• _Task directions_: In your output, repeat each entry exactly and include no pictures.

• _Input data_:
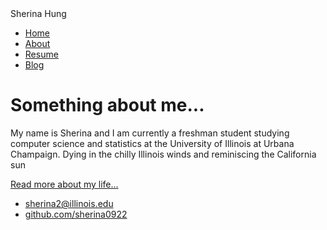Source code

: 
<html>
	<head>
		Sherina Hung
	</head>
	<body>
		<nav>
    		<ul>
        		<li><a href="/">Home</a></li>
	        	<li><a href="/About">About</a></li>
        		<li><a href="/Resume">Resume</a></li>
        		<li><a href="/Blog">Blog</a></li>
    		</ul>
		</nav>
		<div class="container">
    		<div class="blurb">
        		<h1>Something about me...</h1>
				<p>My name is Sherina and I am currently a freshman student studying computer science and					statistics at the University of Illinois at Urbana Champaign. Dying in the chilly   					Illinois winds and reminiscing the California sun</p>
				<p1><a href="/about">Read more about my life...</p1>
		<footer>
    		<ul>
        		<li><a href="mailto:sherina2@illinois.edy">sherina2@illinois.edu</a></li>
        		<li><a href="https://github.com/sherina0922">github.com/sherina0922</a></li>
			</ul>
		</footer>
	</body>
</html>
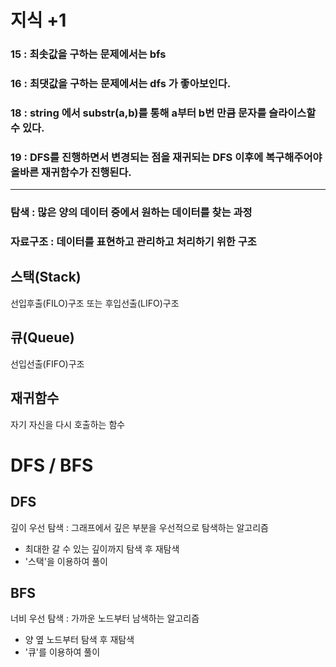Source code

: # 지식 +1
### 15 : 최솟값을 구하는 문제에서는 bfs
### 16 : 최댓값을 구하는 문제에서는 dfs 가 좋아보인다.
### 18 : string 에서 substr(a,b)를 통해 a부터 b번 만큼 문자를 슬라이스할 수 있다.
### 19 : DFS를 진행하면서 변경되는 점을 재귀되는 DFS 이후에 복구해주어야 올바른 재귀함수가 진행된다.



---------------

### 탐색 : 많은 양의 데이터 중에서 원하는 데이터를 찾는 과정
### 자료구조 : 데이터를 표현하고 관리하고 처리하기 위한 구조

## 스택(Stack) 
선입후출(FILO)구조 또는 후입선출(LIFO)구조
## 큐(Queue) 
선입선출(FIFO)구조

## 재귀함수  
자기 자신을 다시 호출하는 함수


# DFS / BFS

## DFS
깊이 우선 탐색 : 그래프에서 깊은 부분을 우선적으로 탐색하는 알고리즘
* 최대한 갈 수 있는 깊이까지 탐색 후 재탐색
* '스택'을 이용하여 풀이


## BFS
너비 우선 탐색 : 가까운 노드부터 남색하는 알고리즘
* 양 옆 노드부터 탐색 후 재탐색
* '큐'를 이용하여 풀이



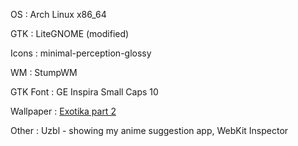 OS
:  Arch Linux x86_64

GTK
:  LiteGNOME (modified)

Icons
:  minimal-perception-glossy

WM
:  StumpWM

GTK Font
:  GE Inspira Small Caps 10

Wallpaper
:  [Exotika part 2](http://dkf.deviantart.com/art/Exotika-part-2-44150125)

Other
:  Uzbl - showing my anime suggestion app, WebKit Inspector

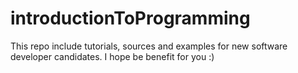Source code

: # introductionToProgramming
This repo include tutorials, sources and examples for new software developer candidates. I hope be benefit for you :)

• _Solution_:
Source code

: 
<html>
	<head>
		Sherina Hung
	</head>
	<body>
		<nav>
    		<ul>
        		<li><a href="/">Home</a></li>
	        	<li><a href="/About">About</a></li>
        		<li><a href="/Resume">Resume</a></li>
        		<li><a href="/Blog">Blog</a></li>
    		</ul>
		</nav>
		<div class="container">
    		<div class="blurb">
        		<h1>Something about me...</h1>
				<p>My name is Sherina and I am currently a freshman student studying computer science and					statistics at the University of Illinois at Urbana Champaign. Dying in the chilly   					Illinois winds and reminiscing the California sun</p>
				<p1><a href="/about">Read more about my life...</p1>
		<footer>
    		<ul>
        		<li><a href="mailto:sherina2@illinois.edy">sherina2@illinois.edu</a></li>
        		<li><a href="https://github.com/sherina0922">github.com/sherina0922</a></li>
			</ul>
		</footer>
	</body>
</html>
Source code

: # 지식 +1
### 15 : 최솟값을 구하는 문제에서는 bfs
### 16 : 최댓값을 구하는 문제에서는 dfs 가 좋아보인다.
### 18 : string 에서 substr(a,b)를 통해 a부터 b번 만큼 문자를 슬라이스할 수 있다.
### 19 : DFS를 진행하면서 변경되는 점을 재귀되는 DFS 이후에 복구해주어야 올바른 재귀함수가 진행된다.



---------------

### 탐색 : 많은 양의 데이터 중에서 원하는 데이터를 찾는 과정
### 자료구조 : 데이터를 표현하고 관리하고 처리하기 위한 구조

## 스택(Stack) 
선입후출(FILO)구조 또는 후입선출(LIFO)구조
## 큐(Queue) 
선입선출(FIFO)구조

## 재귀함수  
자기 자신을 다시 호출하는 함수


# DFS / BFS

## DFS
깊이 우선 탐색 : 그래프에서 깊은 부분을 우선적으로 탐색하는 알고리즘
* 최대한 갈 수 있는 깊이까지 탐색 후 재탐색
* '스택'을 이용하여 풀이


## BFS
너비 우선 탐색 : 가까운 노드부터 남색하는 알고리즘
* 양 옆 노드부터 탐색 후 재탐색
* '큐'를 이용하여 풀이



 OS
:  Arch Linux x86_64

GTK
:  LiteGNOME (modified)

Icons
:  minimal-perception-glossy

WM
:  StumpWM

GTK Font
:  GE Inspira Small Caps 10

Wallpaper
:  [Exotika part 2](http://dkf.deviantart.com/art/Exotika-part-2-44150125)

Other
:  Uzbl - showing my anime suggestion app, WebKit Inspector

Source code

: # introductionToProgramming
This repo include tutorials, sources and examples for new software developer candidates. I hope be benefit for you :)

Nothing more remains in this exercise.